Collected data
*** Begin section ***

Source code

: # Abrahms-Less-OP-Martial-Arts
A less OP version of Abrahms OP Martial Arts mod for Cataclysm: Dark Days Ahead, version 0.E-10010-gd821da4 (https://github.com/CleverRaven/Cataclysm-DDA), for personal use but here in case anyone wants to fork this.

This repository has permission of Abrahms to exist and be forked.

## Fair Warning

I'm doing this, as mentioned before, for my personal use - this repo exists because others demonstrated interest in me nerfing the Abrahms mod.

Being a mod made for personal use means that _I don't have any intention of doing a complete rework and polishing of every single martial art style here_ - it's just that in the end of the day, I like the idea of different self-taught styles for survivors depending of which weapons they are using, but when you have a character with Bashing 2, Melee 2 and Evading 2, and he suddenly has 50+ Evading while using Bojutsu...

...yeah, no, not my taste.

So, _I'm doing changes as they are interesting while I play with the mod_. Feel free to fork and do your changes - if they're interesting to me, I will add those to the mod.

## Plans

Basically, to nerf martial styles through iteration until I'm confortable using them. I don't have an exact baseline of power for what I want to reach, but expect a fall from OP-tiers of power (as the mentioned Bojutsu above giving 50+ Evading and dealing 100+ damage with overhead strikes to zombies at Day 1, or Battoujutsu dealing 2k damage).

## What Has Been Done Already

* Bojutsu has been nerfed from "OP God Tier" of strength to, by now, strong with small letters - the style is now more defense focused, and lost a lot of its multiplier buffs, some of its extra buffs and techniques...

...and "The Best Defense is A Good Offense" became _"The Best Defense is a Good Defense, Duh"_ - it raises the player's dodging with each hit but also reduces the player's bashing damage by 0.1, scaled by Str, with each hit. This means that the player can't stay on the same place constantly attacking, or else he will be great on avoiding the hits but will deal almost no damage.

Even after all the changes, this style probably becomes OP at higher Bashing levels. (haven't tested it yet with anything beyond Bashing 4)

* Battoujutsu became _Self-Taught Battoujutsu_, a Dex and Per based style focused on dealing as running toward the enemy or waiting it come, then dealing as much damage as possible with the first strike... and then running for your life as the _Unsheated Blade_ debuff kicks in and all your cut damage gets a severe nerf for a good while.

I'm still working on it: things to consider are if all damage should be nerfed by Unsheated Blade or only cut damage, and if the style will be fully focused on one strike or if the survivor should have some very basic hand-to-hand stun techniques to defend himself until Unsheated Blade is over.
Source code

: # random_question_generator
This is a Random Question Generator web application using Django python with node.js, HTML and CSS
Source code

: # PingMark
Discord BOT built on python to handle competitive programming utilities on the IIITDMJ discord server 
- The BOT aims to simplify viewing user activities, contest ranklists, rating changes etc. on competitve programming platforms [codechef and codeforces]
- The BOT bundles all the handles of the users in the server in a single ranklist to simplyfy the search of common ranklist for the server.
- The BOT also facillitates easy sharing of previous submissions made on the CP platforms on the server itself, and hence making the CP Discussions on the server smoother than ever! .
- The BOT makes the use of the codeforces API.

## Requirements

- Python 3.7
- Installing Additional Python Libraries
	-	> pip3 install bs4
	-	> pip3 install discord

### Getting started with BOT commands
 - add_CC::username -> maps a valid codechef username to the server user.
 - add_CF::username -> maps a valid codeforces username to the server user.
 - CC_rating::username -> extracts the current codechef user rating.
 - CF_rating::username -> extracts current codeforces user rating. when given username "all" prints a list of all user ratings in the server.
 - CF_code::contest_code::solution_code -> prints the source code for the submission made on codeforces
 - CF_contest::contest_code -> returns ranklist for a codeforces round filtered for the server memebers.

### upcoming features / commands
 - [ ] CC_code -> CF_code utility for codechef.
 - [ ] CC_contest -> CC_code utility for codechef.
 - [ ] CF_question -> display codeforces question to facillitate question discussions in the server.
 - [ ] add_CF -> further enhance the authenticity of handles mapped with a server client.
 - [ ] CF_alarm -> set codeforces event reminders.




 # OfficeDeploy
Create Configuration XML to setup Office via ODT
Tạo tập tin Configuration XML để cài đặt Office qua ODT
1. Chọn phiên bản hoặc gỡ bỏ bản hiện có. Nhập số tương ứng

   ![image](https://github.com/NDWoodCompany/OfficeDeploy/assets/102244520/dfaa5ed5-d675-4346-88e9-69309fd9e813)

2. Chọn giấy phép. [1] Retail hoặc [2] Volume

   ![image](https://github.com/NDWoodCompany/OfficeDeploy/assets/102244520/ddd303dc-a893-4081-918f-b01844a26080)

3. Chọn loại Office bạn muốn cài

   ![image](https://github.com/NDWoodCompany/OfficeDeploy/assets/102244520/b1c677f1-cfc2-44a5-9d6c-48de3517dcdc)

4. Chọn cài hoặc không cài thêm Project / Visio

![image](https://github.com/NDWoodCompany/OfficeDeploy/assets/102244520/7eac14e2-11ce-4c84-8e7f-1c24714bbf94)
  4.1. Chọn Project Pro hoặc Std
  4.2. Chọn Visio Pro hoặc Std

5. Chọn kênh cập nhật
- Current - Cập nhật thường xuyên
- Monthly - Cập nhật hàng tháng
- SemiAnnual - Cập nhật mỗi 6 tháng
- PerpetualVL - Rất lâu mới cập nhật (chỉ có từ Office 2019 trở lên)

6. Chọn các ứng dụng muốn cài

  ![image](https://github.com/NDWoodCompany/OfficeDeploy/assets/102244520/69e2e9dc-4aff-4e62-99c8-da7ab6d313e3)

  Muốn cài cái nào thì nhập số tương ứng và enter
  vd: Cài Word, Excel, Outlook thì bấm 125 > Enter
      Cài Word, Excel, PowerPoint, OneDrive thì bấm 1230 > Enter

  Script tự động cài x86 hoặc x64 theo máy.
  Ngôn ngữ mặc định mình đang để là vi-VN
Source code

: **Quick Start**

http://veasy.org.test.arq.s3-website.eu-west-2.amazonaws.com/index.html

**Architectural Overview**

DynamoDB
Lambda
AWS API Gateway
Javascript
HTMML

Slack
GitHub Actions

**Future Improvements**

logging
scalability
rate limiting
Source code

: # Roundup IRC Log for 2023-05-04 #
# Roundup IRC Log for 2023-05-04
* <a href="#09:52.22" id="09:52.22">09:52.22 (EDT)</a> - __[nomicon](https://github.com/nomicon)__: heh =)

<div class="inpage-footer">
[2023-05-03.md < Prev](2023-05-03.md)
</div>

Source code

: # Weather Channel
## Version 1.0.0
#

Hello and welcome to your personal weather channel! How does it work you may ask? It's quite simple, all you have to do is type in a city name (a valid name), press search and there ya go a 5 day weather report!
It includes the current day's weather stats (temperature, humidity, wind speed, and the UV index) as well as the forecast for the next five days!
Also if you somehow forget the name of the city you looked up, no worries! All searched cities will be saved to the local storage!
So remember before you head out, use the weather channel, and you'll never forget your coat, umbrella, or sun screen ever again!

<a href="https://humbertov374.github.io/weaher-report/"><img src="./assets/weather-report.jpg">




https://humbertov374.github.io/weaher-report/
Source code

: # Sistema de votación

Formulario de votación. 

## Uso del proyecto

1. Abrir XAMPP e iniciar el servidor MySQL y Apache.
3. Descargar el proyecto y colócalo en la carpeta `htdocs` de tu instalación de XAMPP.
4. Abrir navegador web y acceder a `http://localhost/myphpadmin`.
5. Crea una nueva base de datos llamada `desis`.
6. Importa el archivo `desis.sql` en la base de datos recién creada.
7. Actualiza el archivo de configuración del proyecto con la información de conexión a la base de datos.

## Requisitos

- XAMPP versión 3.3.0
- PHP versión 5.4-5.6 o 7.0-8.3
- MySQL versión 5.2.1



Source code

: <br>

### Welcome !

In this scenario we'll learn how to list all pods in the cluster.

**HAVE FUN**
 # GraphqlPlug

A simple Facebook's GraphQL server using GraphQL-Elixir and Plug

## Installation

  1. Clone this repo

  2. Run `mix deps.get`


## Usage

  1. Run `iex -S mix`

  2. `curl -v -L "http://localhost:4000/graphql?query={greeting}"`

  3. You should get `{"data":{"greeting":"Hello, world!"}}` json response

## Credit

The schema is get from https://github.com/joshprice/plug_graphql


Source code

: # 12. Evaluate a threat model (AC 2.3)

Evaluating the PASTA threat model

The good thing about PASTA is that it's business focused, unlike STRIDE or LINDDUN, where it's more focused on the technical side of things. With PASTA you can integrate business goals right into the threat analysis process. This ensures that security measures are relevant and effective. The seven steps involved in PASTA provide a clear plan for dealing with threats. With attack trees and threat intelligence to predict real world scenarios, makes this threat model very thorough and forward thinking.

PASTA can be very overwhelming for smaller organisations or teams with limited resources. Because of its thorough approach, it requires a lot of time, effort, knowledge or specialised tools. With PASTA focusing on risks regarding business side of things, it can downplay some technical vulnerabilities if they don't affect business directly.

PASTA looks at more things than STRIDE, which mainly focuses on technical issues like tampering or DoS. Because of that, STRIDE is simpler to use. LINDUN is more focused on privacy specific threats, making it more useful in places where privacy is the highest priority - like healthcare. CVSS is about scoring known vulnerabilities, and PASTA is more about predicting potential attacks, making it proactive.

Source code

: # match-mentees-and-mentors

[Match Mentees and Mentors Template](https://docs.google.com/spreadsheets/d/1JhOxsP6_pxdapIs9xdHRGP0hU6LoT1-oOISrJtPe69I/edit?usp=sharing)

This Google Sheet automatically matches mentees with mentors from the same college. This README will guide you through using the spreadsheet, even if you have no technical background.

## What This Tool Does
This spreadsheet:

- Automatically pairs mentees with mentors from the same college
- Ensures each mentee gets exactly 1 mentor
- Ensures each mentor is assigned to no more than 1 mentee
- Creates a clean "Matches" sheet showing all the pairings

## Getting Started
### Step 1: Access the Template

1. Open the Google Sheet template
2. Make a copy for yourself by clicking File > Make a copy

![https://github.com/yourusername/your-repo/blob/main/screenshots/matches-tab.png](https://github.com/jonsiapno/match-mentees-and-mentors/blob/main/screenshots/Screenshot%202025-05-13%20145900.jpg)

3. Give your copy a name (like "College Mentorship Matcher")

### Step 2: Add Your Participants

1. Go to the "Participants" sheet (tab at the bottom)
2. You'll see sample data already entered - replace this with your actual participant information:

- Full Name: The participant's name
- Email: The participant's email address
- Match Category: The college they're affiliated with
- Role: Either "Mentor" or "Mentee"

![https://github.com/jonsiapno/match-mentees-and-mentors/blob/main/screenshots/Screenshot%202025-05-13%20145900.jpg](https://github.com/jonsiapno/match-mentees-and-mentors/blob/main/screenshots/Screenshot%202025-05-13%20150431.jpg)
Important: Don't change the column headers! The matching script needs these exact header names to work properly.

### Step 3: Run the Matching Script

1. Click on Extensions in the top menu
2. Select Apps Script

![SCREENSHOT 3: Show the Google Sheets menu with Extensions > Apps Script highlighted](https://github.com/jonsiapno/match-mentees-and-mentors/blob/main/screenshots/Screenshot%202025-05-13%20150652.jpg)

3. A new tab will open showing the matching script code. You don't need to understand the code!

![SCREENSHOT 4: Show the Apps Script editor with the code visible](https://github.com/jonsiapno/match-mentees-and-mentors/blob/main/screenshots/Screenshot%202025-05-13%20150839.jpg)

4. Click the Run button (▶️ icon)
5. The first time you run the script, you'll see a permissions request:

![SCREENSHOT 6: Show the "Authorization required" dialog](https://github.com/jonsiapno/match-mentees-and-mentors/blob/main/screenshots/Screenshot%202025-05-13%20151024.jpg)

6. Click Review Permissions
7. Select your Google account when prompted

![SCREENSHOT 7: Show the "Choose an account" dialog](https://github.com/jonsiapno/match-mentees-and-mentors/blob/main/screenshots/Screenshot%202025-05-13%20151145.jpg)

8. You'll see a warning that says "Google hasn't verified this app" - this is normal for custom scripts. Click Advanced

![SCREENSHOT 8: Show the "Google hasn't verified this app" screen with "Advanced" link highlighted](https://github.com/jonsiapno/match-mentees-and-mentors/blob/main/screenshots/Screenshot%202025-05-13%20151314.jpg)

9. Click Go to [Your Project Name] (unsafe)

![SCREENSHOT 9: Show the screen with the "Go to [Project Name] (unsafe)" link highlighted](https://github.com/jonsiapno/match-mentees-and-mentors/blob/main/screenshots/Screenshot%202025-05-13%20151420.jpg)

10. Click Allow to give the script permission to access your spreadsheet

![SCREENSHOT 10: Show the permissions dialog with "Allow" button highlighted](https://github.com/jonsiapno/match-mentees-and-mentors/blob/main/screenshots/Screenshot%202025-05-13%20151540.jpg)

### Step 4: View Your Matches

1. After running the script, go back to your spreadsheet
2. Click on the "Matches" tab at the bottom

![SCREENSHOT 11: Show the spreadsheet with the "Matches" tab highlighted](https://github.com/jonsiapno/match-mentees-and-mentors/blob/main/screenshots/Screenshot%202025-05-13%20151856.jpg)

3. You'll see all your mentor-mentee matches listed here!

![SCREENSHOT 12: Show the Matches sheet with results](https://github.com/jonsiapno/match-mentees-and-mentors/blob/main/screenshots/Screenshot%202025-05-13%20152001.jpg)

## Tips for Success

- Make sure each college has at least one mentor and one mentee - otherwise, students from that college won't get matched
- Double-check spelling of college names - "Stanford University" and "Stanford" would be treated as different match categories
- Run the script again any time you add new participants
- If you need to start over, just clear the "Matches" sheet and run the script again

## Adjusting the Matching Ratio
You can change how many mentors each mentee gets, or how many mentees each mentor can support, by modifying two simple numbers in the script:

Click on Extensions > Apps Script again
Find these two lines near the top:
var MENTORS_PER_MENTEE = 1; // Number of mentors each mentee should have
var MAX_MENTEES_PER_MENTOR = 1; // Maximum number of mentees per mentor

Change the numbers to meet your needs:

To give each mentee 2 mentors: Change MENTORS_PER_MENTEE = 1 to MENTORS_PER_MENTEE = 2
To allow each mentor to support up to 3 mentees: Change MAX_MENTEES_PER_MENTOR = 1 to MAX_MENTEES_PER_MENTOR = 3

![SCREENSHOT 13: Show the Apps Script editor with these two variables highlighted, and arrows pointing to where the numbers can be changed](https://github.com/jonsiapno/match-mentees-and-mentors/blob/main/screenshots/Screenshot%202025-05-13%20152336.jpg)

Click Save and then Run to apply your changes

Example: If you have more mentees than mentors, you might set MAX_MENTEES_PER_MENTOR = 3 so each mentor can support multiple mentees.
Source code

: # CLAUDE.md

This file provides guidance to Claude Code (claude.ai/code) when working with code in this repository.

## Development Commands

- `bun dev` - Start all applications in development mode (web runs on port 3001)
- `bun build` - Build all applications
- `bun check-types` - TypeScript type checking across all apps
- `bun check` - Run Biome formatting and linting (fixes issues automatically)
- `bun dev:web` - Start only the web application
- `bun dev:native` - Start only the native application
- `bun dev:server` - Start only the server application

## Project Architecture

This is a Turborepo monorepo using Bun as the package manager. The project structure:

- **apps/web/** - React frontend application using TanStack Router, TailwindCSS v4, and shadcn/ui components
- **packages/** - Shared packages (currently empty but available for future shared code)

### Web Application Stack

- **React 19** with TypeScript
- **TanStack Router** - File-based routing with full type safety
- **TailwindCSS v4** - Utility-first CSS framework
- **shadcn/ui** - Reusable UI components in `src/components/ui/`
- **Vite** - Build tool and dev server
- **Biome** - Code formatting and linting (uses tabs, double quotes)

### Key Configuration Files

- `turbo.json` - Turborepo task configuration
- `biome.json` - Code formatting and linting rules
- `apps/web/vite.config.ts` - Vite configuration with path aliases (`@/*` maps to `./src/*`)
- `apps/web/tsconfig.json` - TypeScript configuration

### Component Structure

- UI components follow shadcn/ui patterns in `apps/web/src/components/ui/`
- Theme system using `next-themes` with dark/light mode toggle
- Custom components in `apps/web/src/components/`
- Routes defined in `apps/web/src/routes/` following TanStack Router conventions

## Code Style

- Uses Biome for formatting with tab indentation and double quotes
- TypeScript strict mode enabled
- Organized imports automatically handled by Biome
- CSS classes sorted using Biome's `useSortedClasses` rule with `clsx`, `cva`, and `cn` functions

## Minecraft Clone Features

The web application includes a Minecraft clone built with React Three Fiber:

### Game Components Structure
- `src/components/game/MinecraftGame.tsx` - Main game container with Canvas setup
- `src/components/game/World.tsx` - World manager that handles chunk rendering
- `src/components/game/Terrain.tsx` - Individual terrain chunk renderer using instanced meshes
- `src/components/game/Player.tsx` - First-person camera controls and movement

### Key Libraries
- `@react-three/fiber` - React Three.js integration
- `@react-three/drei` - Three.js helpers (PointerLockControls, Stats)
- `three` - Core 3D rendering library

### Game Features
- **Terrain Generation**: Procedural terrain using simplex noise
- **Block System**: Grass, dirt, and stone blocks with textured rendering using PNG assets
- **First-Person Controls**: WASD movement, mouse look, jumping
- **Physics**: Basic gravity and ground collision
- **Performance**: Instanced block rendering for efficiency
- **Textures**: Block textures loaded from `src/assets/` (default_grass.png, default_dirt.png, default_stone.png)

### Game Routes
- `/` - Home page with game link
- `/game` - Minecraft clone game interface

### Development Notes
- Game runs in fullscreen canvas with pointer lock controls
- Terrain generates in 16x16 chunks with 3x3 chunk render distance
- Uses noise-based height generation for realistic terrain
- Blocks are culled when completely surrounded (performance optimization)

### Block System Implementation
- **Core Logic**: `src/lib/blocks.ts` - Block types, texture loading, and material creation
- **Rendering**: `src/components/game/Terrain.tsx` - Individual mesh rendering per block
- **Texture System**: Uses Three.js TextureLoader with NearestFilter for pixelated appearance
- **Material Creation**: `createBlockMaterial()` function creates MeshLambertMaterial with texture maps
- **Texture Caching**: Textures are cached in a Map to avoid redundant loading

*** End section ***

ACTIVITY: Return only the lines between the one holding "To allow each" and the one holding "Build all applications", inclusive, exactly as they appear above.

ANSWER TO THIS EXERCISE:
To allow each mentor to support up to 3 mentees: Change MAX_MENTEES_PER_MENTOR = 1 to MAX_MENTEES_PER_MENTOR = 3

![SCREENSHOT 13: Show the Apps Script editor with these two variables highlighted, and arrows pointing to where the numbers can be changed](https://github.com/jonsiapno/match-mentees-and-mentors/blob/main/screenshots/Screenshot%202025-05-13%20152336.jpg)

Click Save and then Run to apply your changes

Example: If you have more mentees than mentors, you might set MAX_MENTEES_PER_MENTOR = 3 so each mentor can support multiple mentees.
Source code

: # CLAUDE.md

This file provides guidance to Claude Code (claude.ai/code) when working with code in this repository.

## Development Commands

- `bun dev` - Start all applications in development mode (web runs on port 3001)
- `bun build` - Build all applications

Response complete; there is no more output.